But after only a few seconds the
soundscape thickens: dark bass lines
enter, descending chromaticisms that
insinuate unease; noises of fronds,
animal calls, distant whistles appear,
whose origin is hard to establish—field
recording, library effects,
manipulations of synthetic sounds? The
overall effect is not that of a simple
exotic “picture,” but of an unstable
environment that seems to breathe.
On the formal plane,
Oasi nella giungla exemplifies
Sorgini’s logic of deferred tension. The
track progressively builds an
accumulation of elements—percussion,
bass, noises, melodic fragments—that
would suggest some resolving explosion,
a climax. But the climax does not arrive:
in its place one has a series of
micro-variations, small phase shifts,
entrances and exits of details that
continually modify perception of the
scene without ever closing it. It is
like walking through a forest where, at
every step, something changes in the
arrangement of shadows, without a
clearing ever opening. The forest is not
only theme; it is form.
This formal forest is also a sonic
bestiary. One of the most characteristic
aspects of Sorgini’s work is his use of
voice and “animal” sounds. In
Occulto there often recur
non-verbal vocalizations—sighs, whispers,
distant cries—treated as instrumental
material: filtered, repeated, layered.
In the more explicitly “African” albums,
animal calls—real or
simulated—constitute a further layer of
the landscape: sometimes integrated into
the pulse, sometimes in contrast with it.
This proliferation of non-human
presences produces an uncanny effect in
the Freudian sense: what should be
external, natural, insinuates itself
into the domestic space of listening
through technological mediation,
returning the non-human as part of our
own sonic psyche.
From the standpoint of the Apollonian/Dionysian
axis, Sorgini seems to shift the balance
more decisively toward the second pole,
without renouncing strong structural
discipline. The Apollonian lies in the
millimetric management of the mix, in
repetitive patterns that guarantee
cohesion, in the ability to build formal
arcs even within relatively short
durations.
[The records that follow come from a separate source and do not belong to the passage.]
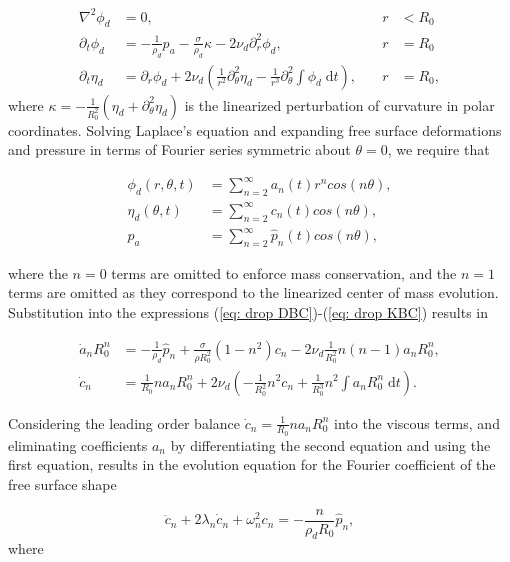 \begin{align}
 \nabla^2 \phi_d &= 0, \quad &r&<R_0 \\
    \partial_t \phi_d &= -\frac{1}{\rho_d}p_a - \frac{\sigma}{\rho_d} \kappa  - 2\nu_d\partial_r^2 \phi_d, \quad &r&=R_0 \label{eq: drop DBC}\\
    \partial_t \eta_d &= \partial_r \phi_d + 2 {\nu_d}\left(\frac{1}{r^2} \partial_\theta^2\eta_d - \frac{1}{r^3}\partial_\theta^2 \int \phi_d \;\text{d} t\right), \quad &r&=R_0, \label{eq: drop KBC}
\end{align}
where $\kappa = -\frac{1}{R^2_0}\left(\eta_d + \partial_\theta^2 \eta_d\right)$ is the linearized perturbation of curvature in polar coordinates. Solving Laplace's equation and expanding free surface deformations and pressure in terms of Fourier series symmetric about $\theta=0$, we require that

\begin{align}
    \phi_d(r, \theta, t) &= \sum_{n=2}^\infty a_n(t)r^n cos(n\theta), \\
    \eta_d(\theta, t) &= \sum_{n=2}^\infty c_n(t) cos(n\theta), \\
    p_a &= \sum_{n=2}^\infty \hat{p}_n(t) cos(n\theta),
\end{align}

where the $n=0$ terms are omitted to enforce mass conservation, and the $n=1$ terms are omitted as they correspond to the linearized center of mass evolution. Substitution into the expressions (\ref{eq: drop DBC})-(\ref{eq: drop KBC}) results in

\begin{align}
    \dot{a}_n R_0^n &= -\frac{1}{\rho_d}\hat{p}_n + \frac{\sigma}{\rho R_0^{2}} \left( 1-n^2\right)c_n - 2\nu_d \frac{1}{R_0^{2}}n(n-1)a_n R_0^n,\\
    \dot{c}_n &= \frac{1}{R_0} n a_n R_0^{n} + 2\nu_d \left(-\frac{1}{R_0^2}n^2 c_n  + \frac{1}{R_0^{3}} n^2  \int a_n R_0^n  \;\text{d}t\right). 
\end{align}
 
Considering the leading order balance $\dot{c}_n = \frac{1}{R_0} n a_n R_0^{n}$ into the viscous terms, and eliminating coefficients $a_n$ by differentiating the second equation and using the first equation, results in the evolution equation for the Fourier coefficient of the free surface shape 

\begin{equation}
    \ddot{c}_n + 2\lambda_n \dot{c}_n + \omega_n^2 c_n = -\frac{n}{\rho_d R_0}\hat{p}_n,
\end{equation}
where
The Dionysian inhabits the
very choice of materials: the systematic
recourse to sounds that exceed
language—cries, calls, noises of bodies
and objects—and the way these materials
are made to circulate within the track,
bypassing customary hierarchies between
“figure” and “background.” In many
tracks, the most disturbing element is
not what is in the foreground, but
something moving at the margins of the
stereo field, a presence one senses more
than hears clearly: the Dionysian as
what insinuates itself in backlight.
Compared to Boneschi and Umiliani,
Sorgini also radicalizes the
relationship to intended use. His tracks
are, evidently, usable as sonifications
for documentaries, films, TV
segments—and in part they were used as
such. But listened to today, often in
editions that bring out sequences
originally dispersed, they reveal a
quasi-narrative coherence that exceeds
the fragmentariness of context. The “forestification”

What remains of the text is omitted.